CIB signifie Classification internationale des brevets. C’est le système de classement de l’OMPI utilisé pour organiser les demandes, brevets délivrés et modèles d’utilité selon leurs domaines techniques, afin de faciliter la recherche et la diffusion de l’information brevet.
Ce que signifie CIB
CIB est l’acronyme français de Classification internationale des brevets. En anglais, on rencontre généralement IPC, pour International Patent Classification. La CIB sert à classer les documents brevets selon les domaines techniques auxquels ils se rapportent. Elle est administrée par l’OMPI et s’appuie sur une structure hiérarchique composée de sections, classes, sous-classes, groupes et sous-groupes.
Dans une base de brevets, le symbole CIB est un repère stable. Il aide à comprendre rapidement le champ technique d’une demande, même lorsque le titre est vague, traduit ou orienté vers un usage commercial. Il joue donc un rôle de passerelle entre des documents publiés par différents offices.
Pourquoi la CIB est utile
La CIB est particulièrement utile pour les recherches d’antériorités. Une recherche uniquement fondée sur des mots-clés peut manquer des documents importants : synonymes, traductions, abréviations sectorielles ou formulations juridiques peuvent masquer une divulgation pertinente. Les symboles CIB permettent de retrouver des documents classés dans la même zone technique, indépendamment du vocabulaire exact employé.

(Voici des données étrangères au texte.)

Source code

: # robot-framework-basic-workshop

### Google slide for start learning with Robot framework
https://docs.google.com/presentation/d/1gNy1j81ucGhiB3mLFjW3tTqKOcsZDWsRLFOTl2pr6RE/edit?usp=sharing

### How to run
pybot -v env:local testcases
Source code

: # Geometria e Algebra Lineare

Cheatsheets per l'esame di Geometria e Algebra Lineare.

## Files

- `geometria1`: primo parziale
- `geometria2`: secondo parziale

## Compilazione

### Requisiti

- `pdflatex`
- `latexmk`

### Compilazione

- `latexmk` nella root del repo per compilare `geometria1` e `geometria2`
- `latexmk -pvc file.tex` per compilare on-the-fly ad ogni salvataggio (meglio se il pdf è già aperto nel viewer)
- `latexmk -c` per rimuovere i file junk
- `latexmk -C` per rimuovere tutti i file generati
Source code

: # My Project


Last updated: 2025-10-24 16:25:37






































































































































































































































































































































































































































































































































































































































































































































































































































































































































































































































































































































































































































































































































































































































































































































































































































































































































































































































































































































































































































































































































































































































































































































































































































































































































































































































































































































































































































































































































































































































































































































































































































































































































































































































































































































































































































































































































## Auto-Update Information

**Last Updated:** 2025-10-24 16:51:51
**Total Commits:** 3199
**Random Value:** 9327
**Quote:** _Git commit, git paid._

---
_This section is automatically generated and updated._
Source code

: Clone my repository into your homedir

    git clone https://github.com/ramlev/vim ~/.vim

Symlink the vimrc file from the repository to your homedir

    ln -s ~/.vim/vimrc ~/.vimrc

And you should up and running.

Elle sert aussi à organiser une veille technologique. En surveillant un ensemble de symboles, on peut suivre les publications récentes dans un domaine, identifier des concurrents, repérer des familles de brevets et enrichir une cartographie d’innovation. La CIB devient alors un outil de méthode, pas seulement une information bibliographique.
Comment lire un symbole
Un symbole CIB doit être lu progressivement. La première lettre renvoie à une grande section technique. Les chiffres et lettres qui suivent précisent la classe, la sous-classe, puis le groupe ou sous-groupe. Plus on avance dans le symbole, plus le périmètre technique est étroit. Cette lecture hiérarchique évite de tirer des conclusions trop rapides à partir d’un code isolé.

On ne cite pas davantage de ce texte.